El primer paso supone poner en suspenso o realizar una crítica de nuestra interpretación inmediata. Esto fue lo que hizo, por ejemplo, Baruch Spinoza con los textos bíblicos, tomando distancia de la lectura acostumbrada (más religiosa) para atenderlos de un modo —digamos— más neutro o aséptico… más científico. Si a esto añadimos el hecho de que se trata de textos antiguos, tanto en el caso de los bíblicos como los clásicos vemos la necesidad del análisis histórico, pues nuestro interlocutor ya no está ahí para poder dialogar con él. Es debido al hecho de la duplicidad o diversidad de interpretaciones lo que nos ha planteado el problema hermenéutico, el cual para resolverlo nos ‘obliga’ a atenderlo en su contexto histórico-cultural: «la destrucción de la comprensión inmediata de las cosas en su verdad es lo que motiva el rodeo por lo histórico», la necesidad de conocer su contexto, de intentar adivinar cómo pensaban entonces, sus preocupaciones, sus realidades, etc.

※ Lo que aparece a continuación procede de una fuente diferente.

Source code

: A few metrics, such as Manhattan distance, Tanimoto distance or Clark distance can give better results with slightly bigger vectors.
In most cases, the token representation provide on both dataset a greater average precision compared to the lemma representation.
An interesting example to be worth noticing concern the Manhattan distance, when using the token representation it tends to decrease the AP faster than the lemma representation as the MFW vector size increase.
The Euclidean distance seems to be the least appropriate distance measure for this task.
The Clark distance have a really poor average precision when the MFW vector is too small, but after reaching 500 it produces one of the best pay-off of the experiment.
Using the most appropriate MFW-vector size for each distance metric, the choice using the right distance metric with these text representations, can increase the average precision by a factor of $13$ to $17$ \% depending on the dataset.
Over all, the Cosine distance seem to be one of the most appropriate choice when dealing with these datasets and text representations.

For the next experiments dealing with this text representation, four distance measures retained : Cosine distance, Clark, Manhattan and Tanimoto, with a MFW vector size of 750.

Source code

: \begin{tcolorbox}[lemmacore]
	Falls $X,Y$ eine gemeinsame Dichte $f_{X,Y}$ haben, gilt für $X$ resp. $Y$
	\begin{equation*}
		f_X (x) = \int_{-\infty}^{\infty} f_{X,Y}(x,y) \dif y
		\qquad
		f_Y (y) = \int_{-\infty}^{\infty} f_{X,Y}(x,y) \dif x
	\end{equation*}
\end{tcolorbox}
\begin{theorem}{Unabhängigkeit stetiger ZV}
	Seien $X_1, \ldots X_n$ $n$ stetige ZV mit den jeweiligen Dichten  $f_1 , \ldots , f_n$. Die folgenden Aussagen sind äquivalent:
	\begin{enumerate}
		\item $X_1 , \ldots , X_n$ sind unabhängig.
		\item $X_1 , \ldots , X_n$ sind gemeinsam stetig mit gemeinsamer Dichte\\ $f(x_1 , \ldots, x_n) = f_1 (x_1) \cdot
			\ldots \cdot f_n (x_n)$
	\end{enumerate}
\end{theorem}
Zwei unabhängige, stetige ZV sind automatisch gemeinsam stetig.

Empiezan a surgir conceptos tan importantes como el del punto de vista o el de lo ocasional, o el de la comprensión frente a la interpretación (Chladenius), mediante los que se intenta poner de manifiesto lo puntual, concreto y contextualizado de cualquier fenómeno interpretativo, y su influencia en la comprensión. Y lo que es más importante: gracias a ello y aunque no sea esté el principal fin de la tarea hermenéutica, los lectores pueden alcanzar una comprensión que vaya incluso más allá de la propia intención del autor, sin querer con ello dar pábulo a la idea de que toda interpretación sea igualmente válida. Un ejemplo sería todo el conjunto de estudios, interpretaciones y análisis que se han dado sobre el Quijote, desde las más alegóricas y fantasiosas de un Díaz de Benjumea hasta las más existenciales de Unamuno o más histórico-técnicas de Américo Castro, conclusiones todas que permanecieron seguramente ajenas al pensamiento de Cervantes.